April 26, 2012 10:49 pm | Updated November 16, 2021 11:34 pm IST - LEIDSCHENDAM (Netherlands):

Liberian ex-leader Charles Taylor was convicted on Thursday of arming rebels during Sierra Leone's civil war in return for blood diamonds.

In the first judgment against a former head of state by a world court since the World War II Nuremberg trials, Taylor was found guilty of 11 counts of war crimes and crimes against humanity by the Special Court for Sierra Leone.

“The trial chamber finds you guilty of aiding and abetting of all these crimes,” said presiding judge Richard Lussick. “The chamber finds beyond reasonable that the accused is criminally responsible... for aiding and abetting in the commission of crimes one to 11 in the indictment,” said Mr. Justice Lussick at the court, based just outside The Hague.

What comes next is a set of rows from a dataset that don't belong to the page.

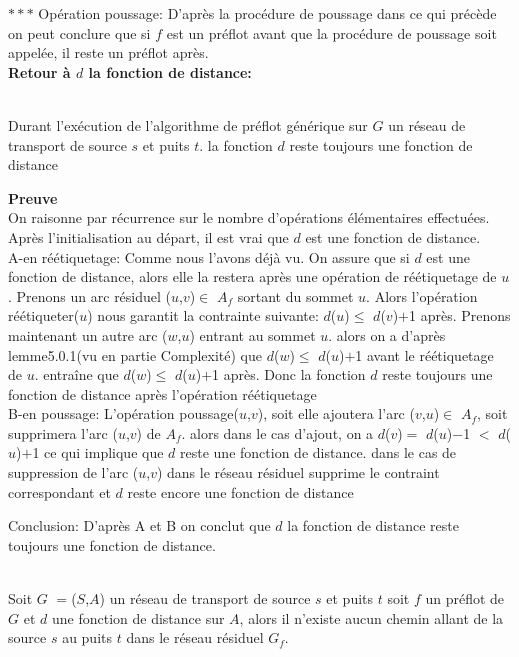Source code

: $***$ Opération poussage:
D'après la procédure de poussage dans ce qui précède on peut conclure que
si $f$ est un préflot avant que la procédure de poussage soit appelée, il reste un préflot après.\\

\textbf{Retour à $d$ la fonction de distance:}\\
\begin{lemma} ~\\
	\label{residual_path}Durant l'exécution de l'algorithme de préflot générique sur $G$ un réseau de transport de source $s$ et puits $t$. la fonction $d$ reste toujours une fonction de distance
\end{lemma}  
\textbf{Preuve} \\
  On raisonne par récurrence sur le nombre d'opérations élémentaires effectuées.
  Après l'initialisation au départ, il est vrai que $d$ est une fonction de distance.\\
  
  A-en réétiquetage:
  Comme nous l'avons déjà vu.
  On assure que si $d$ est une fonction de distance, alors elle la restera après une opération de réétiquetage de $u$.
  Prenons un arc résiduel ($u$,$v$)$\in$ $A_f$  sortant du sommet $u$.
  Alors l'opération réétiqueter($u$) nous garantit la contrainte suivante:
  $d$($u$)$\leq$ $d$($v$)$+$1 après.
  Prenons maintenant un autre arc ($w$,$u$) entrant au sommet $u$. alors on a d'après lemme5.0.1(vu en partie Complexité) que $d$($w$)$\leq$ $d$($u$)$+$1 avant le réétiquetage de $u$. entraîne que $d$($w$)$\leq$ $d$($u$)$+$1 après. Donc la fonction $d$ reste toujours une fonction de distance après l'opération réétiquetage\\
  
  B-en poussage:
  L'opération poussage($u$,$v$), soit elle ajoutera l'arc ($v$,$u$)$\in$ $A_f$, soit supprimera l'arc ($u$,$v$) de $A_f$. alors dans le cas d'ajout, on a $d$($v$)$=$ $d$($u$)$-$1 $<$ $d$($u$)$+$1 ce qui implique que $d$ reste une fonction de distance. dans le cas de suppression de l'arc ($u$,$v$) dans le réseau résiduel supprime le contraint correspondant et $d$ reste encore une fonction de distance 
 
 Conclusion:
  D'après A et B on conclut que $d$ la fonction de distance reste toujours une fonction de distance.
  \\
   
\begin{lemma} ~\\
	\label{borne_reetiq}Soit $G$ $=$($S$,$A$) un réseau de transport de source $s$ et puits $t$ soit $f$ un préflot de $G$ et $d$ une fonction de distance sur $A$, alors il n'existe aucun chemin allant de la source $s$ au puits $t$ dans le réseau résiduel $G_f$.
\end{lemma} 

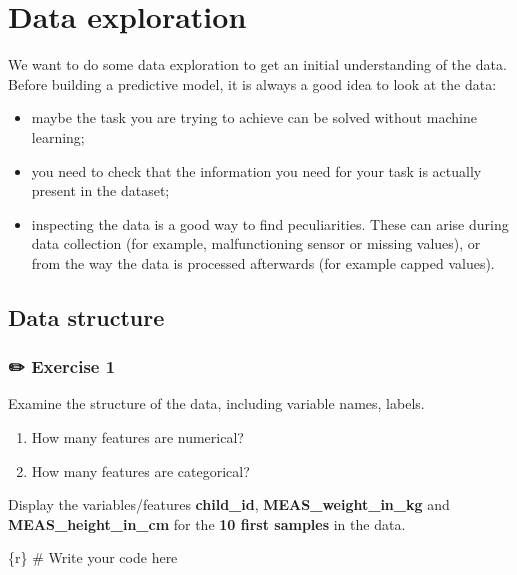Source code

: \documentclass[
  letterpaper,
  DIV=11,
  numbers=noendperiod,
  oneside]{scrreprt}
\newenvironment{Shaded}{\begin{snugshade}}{\end{snugshade}}
\newcommand{\CommentTok}[1]{\textcolor[rgb]{0.37,0.37,0.37}{#1}}
\newcommand{\InformationTok}[1]{\textcolor[rgb]{0.37,0.37,0.37}{#1}}
\providecommand{\tightlist}{%
  \setlength{\itemsep}{0pt}\setlength{\parskip}{0pt}}\usepackage{longtable,booktabs,array}
\begin{document}
\hypertarget{data-exploration}{%
\section{Data exploration}\label{data-exploration}}

We want to do some data exploration to get an initial understanding of
the data. Before building a predictive model, it is always a good idea
to look at the data:

\begin{itemize}
\tightlist
\item
  maybe the task you are trying to achieve can be solved without machine
  learning;
\item
  you need to check that the information you need for your task is
  actually present in the dataset;
\item
  inspecting the data is a good way to find peculiarities. These can
  arise during data collection (for example, malfunctioning sensor or
  missing values), or from the way the data is processed afterwards (for
  example capped values).
\end{itemize}

\hypertarget{data-structure}{%
\subsection{Data structure}\label{data-structure}}

\subsubsection{\texorpdfstring{{✏️} Exercise 1}{✏️ Exercise 1}}

Examine the structure of the data, including variable names, labels.

\begin{enumerate}
\def\labelenumi{\arabic{enumi}.}
\tightlist
\item
  How many features are numerical?
\item
  How many features are categorical?
\end{enumerate}

Display the variables/features \textbf{child\_id},
\textbf{MEAS\_weight\_in\_kg} and \textbf{MEAS\_height\_in\_cm} for the
\textbf{10 first samples} in the data.

\begin{Shaded}
\begin{Highlighting}[]
\InformationTok{\textasciigrave{}\textasciigrave{}\textasciigrave{}\{r\}}
\CommentTok{\# Write your code here}
\InformationTok{\textasciigrave{}\textasciigrave{}\textasciigrave{}}
\end{Highlighting}
\end{Shaded}
\end{document}
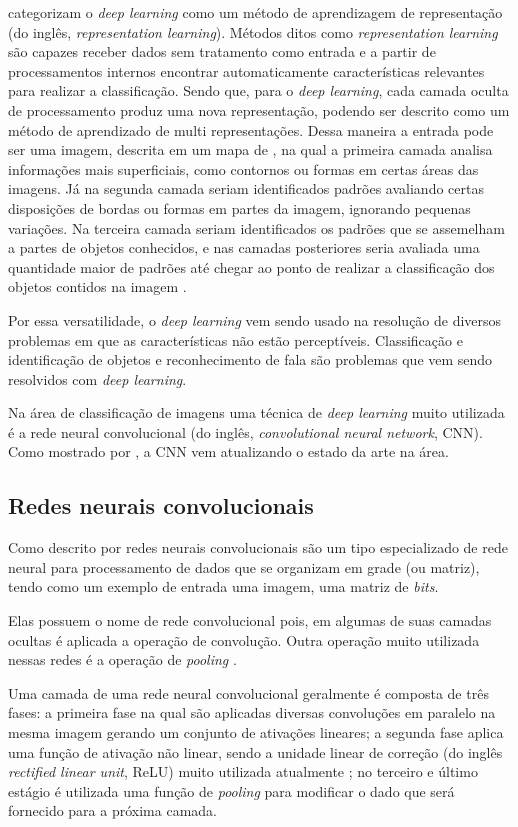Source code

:\par {} categorizam o \textit{deep learning} como um método de aprendizagem de representação (do inglês, \textit{representation learning}). Métodos ditos como \textit{representation learning} são capazes receber dados sem tratamento como entrada e a partir de processamentos internos encontrar automaticamente características relevantes para realizar a classificação. Sendo que, para o \textit{deep learning}, cada camada oculta de processamento produz uma nova representação, podendo ser descrito como um método de aprendizado de multi representações. Dessa maneira a entrada pode ser uma imagem, descrita em um mapa de , na qual a primeira camada analisa informações mais superficiais, como contornos ou formas em certas áreas das imagens. Já na segunda camada seriam identificados padrões avaliando certas disposições de bordas ou formas em partes da imagem, ignorando pequenas variações. Na terceira camada seriam identificados os padrões que se assemelham a partes de objetos conhecidos, e nas camadas posteriores seria avaliada uma quantidade maior de padrões até chegar ao ponto de realizar a classificação dos objetos contidos na imagem \cite{lecun2015deep}.

\par Por essa versatilidade, o \textit{deep learning} vem sendo usado na resolução de diversos problemas em que as características não estão perceptíveis. Classificação e identificação de objetos \cite{farabet2013learning} e reconhecimento de fala \cite{hinton2012deep} são problemas que vem sendo resolvidos com \textit{deep learning}.
\par Na área de classificação de imagens uma técnica de \textit{deep learning} muito utilizada é a rede neural convolucional (do inglês, \textit{convolutional neural network}, CNN). Como mostrado por , a CNN vem atualizando o estado da arte na área.

\subsection{Redes neurais convolucionais}
Como descrito por  redes neurais convolucionais são um tipo especializado de rede neural para processamento de dados que se organizam em grade (ou matriz), tendo como um exemplo de entrada uma imagem, uma matriz de \textit{bits}.
\par Elas possuem o nome de rede convolucional pois, em algumas de suas camadas ocultas é aplicada a operação de convolução. Outra operação muito utilizada nessas redes é a operação de \textit{pooling} \cite{Goodfellow-et-al-2016}.
\par Uma camada de uma rede neural convolucional geralmente é composta de três fases: a primeira fase na qual são aplicadas diversas convoluções em paralelo na mesma imagem gerando um conjunto de ativações lineares; a segunda fase aplica uma função de ativação não linear, sendo a unidade linear de correção (do inglês \textit{rectified linear unit}, ReLU) muito utilizada atualmente \cite{lecun2015deep}; no terceiro e último estágio é utilizada uma função de \textit{pooling} para modificar o dado que será fornecido para a próxima camada.    


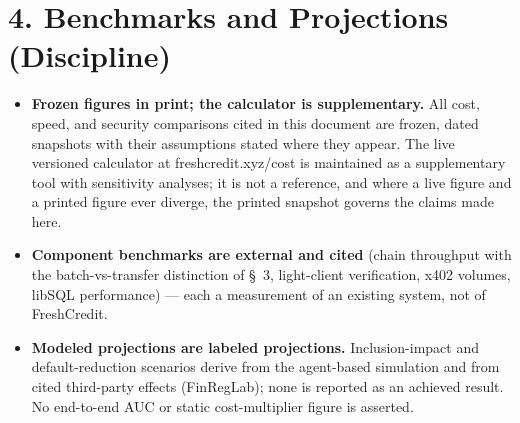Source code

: \documentclass[11pt,twocolumn]{article}
\begin{document}
\section*{4. Benchmarks and Projections (Discipline)}

\begin{itemize}
\item \textbf{Frozen figures in print; the calculator is supplementary.} All cost, speed, and security comparisons cited in this document are frozen, dated snapshots with their assumptions stated where they appear. The live versioned calculator at freshcredit.xyz/cost is maintained as a supplementary tool with sensitivity analyses; it is not a reference, and where a live figure and a printed figure ever diverge, the printed snapshot governs the claims made here.
\item \textbf{Component benchmarks are external and cited} (chain throughput with the batch-vs-transfer distinction of \S~3, light-client verification, x402 volumes, libSQL performance) --- each a measurement of an existing system, not of FreshCredit.
\item \textbf{Modeled projections are labeled projections.} Inclusion-impact and default-reduction scenarios derive from the agent-based simulation and from cited third-party effects (FinRegLab); none is reported as an achieved result. No end-to-end AUC or static cost-multiplier figure is asserted.

\end{itemize}
\end{document}
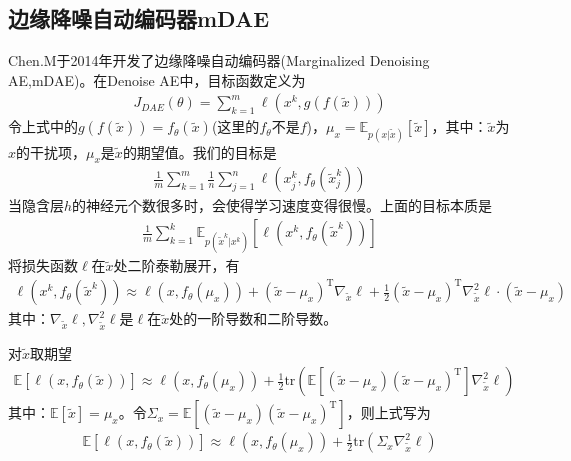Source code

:     \subsection{边缘降噪自动编码器mDAE}
        \par
        Chen.M于2014年开发了边缘降噪自动编码器(Marginalized Denoising AE,mDAE)\cite{2014.Chen}。在Denoise AE中，目标函数定义为
        \begin{align*}
        J_{DAE}(\theta) = \sum_{k=1}^m \ell \left( x^k,g(f(\tilde{x})) \right)
        \end{align*}
        令上式中的$g(f(\tilde{x})) = f_\theta(\tilde{x})$(这里的$f_\theta$不是$f$)，$\mu_x = \mathbb{E}_{p(x|\tilde{x})}[\tilde{x}]$，其中：$\tilde{x}$为$x$的干扰项，$\mu_x$是$\tilde{x}$的期望值。我们的目标是
        \begin{align*}
        \frac{1}{m} \sum_{k=1}^m \frac{1}{n} \sum_{j=1}^n \ell \left( x_j^k,f_\theta \left( \tilde{x}_j^k \right)  \right)
        \end{align*}
        当隐含层$h$的神经元个数很多时，会使得学习速度变得很慢。上面的目标本质是
        \begin{align*}
        \frac{1}{m} \sum_{k=1}^k \mathbb{E}_{p(\tilde{x}^k|x^k)}[\ell (x^k,f_\theta(\tilde{x}^k))  ]
        \end{align*}
        将损失函数$\ell$在$\tilde{x}$处二阶泰勒展开，有
        \begin{align*}
        \ell \left( x^k,f_\theta(\tilde{x}^k) \right) \approx \ell (x,f_\theta(\mu_x))+(\tilde{x} - \mu_x)^\mathrm{T}\nabla_{\tilde{x}} \ell+ \frac{1}{2}(\tilde{x} - \mu_x)^\mathrm{T}\nabla_{\tilde{x}}^2 \ell \cdot (\tilde{x} - \mu_x)
        \end{align*}
        其中：$\nabla_{\tilde{x}}\ell,\nabla_{\tilde{x}}^2\ell$是$\ell$在$\tilde{x}$处的一阶导数和二阶导数。
        \par
        对$\tilde{x}$取期望
        \begin{align*}
        \mathbb{E} [\ell(x,f_\theta(\tilde{x}))] \approx \ell (x,f_\theta(\mu_x)) + \frac{1}{2} \mathrm{tr} \left( \mathbb{E}[(\tilde{x} - \mu_x)(\tilde{x} - \mu_x)^\mathrm{T} ]\nabla_{\tilde{x}}^2 \ell\right)
        \end{align*}
        其中：$\mathbb{E}[\tilde{x}] = \mu_x$。令$\Sigma_x = \mathbb{E}[(\tilde{x} - \mu_x)(\tilde{x} - \mu_x)^\mathrm{T} ]$，则上式写为
        \begin{align*}
        \mathbb{E} [\ell(x,f_\theta(\tilde{x}))] \approx \ell (x,f_\theta(\mu_x)) + \frac{1}{2} \mathrm{tr} \left(\Sigma_x \nabla_{\tilde{x}}^2 \ell \right)
        \end{align*}
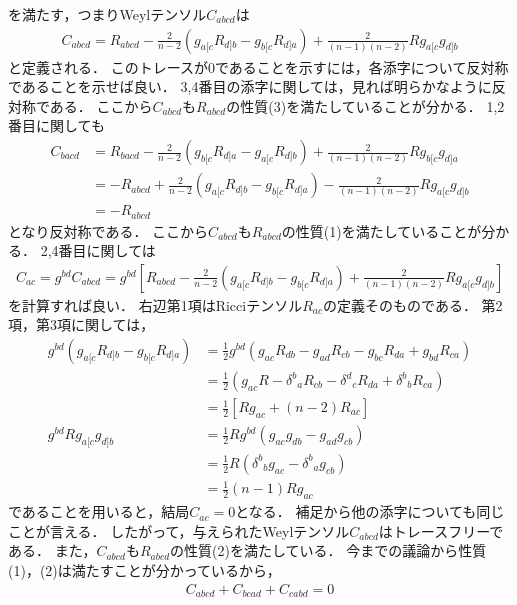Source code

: \documentclass[a4paper]{jsarticle}
\begin{document}
を満たす，つまりWeylテンソル$C_{abcd}$は
\begin{align}
	C_{abcd} = R_{abcd} - \frac{2}{n-2} \left(
		g_{a[c} R_{d]b} - g_{b[c} R_{d]a}
	\right) + \frac{2}{(n-1)(n-2)} R g_{a[c} g_{d]b}
\end{align}
と定義される．
このトレースが0であることを示すには，各添字について反対称であることを示せば良い．
3,4番目の添字に関しては，見れば明らかなように反対称である．
ここから$C_{abcd}$も$R_{abcd}$の性質(3)を満たしていることが分かる．
1,2番目に関しても
\begin{align}
	C_{bacd} &= R_{bacd} - \frac{2}{n-2} \left(
		g_{b[c} R_{d]a} - g_{a[c} R_{d]b}
	\right) + \frac{2}{(n-1)(n-2)} R g_{b[c} g_{d]a} \\
	&= -R_{abcd} + \frac{2}{n-2} \left(
		g_{a[c} R_{d]b} - g_{b[c} R_{d]a}
	\right) - \frac{2}{(n-1)(n-2)} R g_{a[c} g_{d]b} \\
	&= - R_{abcd}
\end{align}
となり反対称である．
ここから$C_{abcd}$も$R_{abcd}$の性質(1)を満たしていることが分かる．
2,4番目に関しては
\begin{align}
	C_{ac} = g^{bd} C_{abcd} = g^{bd} \left[ R_{abcd} - \frac{2}{n-2} \left(
		g_{a[c} R_{d]b} - g_{b[c} R_{d]a}
		\right) + \frac{2}{(n-1)(n-2)} R g_{a[c} g_{d]b}
	\right]
\end{align}
を計算すれば良い．
右辺第1項はRicciテンソル$R_{ac}$の定義そのものである．
第2項，第3項に関しては，
\begin{align}
	g^{bd} \left( g_{a[c} R_{d]b} - g_{b[c} R_{d]a} \right)
	&= \frac{1}{2} g^{bd} \left(
		g_{ac} R_{db} - g_{ad} R_{cb} - g_{bc} R_{da} + g_{bd} R_{ca}
	\right) \\
	&= \frac{1}{2} \left(
		g_{ac} R - {\delta^b}_a R_{cb}
		- {\delta^d}_c R_{da} + {\delta^b}_b R_{ca}
	\right) \\
	&= \frac{1}{2} \left[ R g_{ac} + (n-2) R_{ac} \right] \\
	g^{bd} R g_{a[c} g_{d]b}
	&= \frac{1}{2} R g^{bd} \left( g_{ac} g_{db} - g_{ad} g_{cb} \right) \\
	&= \frac{1}{2} R \left( {\delta^b}_b g_{ac} - {\delta^b}_a g_{cb} \right) \\
	&= \frac{1}{2} (n-1) R g_{ac}
\end{align}
であることを用いると，結局$C_{ac}=0$となる．
補足から他の添字についても同じことが言える．
したがって，与えられたWeylテンソル$C_{abcd}$はトレースフリーである．
また，$C_{abcd}$も$R_{abcd}$の性質(2)を満たしている．
今までの議論から性質(1)，(2)は満たすことが分かっているから，
\begin{align}
	C_{abcd} + C_{bcad} + C_{cabd} = 0
\end{align}
\end{document}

Dressed in a dark suit, white shirt and red tie, the former President stood motionless as the verdict was read and showed no emotion afterwards.

He will be sentenced by the same court on May 30.

If sentenced to jail, Taylor will be held in a British prison.

Taylor (64) was convicted on all counts against him including acts of terrorism, murder and rape, committed by the Revolutionary United Front (RUF) rebels, who waged a terror campaign during a civil war that claimed 120,000 lives between 1991 and 2001.

The trial, which saw model Naomi Campbell testify she had received diamonds from the flamboyant Taylor, wrapped up in March 2011.

Prosecutors alleged that the RUF paid Taylor with illegally mined so-called blood diamonds worth millions, stuffed into mayonnaise jars.

Mr. Justice Lussick said the stones were gathered by the RUF in Sierra Leone, who used slave labour and enlisted child soldiers.

“Children under the age of 15 were abducted and conscripted. They had the letters ‘RUF' carved into their foreheads and backs to prevent escape,” said the judge.

Taylor, who was Liberia's President from 1997 to 2003, dismissed the allegations as “lies” and claiming to be the victim of a plot by “powerful countries”.

Judges also heard gruesome testimony from victims of the Sierra Leone conflict.

Nigerian authorities arrested Taylor in March 2006 when he tried to flee from exile in Nigeria after stepping down as Liberian President three years earlier in a negotiated end to a civil war in his own country.

He was transferred to the SCSL in Freetown, but in June 2006 a U.N. Security Council resolution cleared the way for him to be transferred to The Hague, saying his presence in West Africa was an “impediment to stability and a threat to the peace.”

The court, set up jointly by the Sierra Leone government and the United Nations, has already convicted eight Sierra Leoneans of war crimes and jailed them for between 15 and 52 years after trials in Freetown.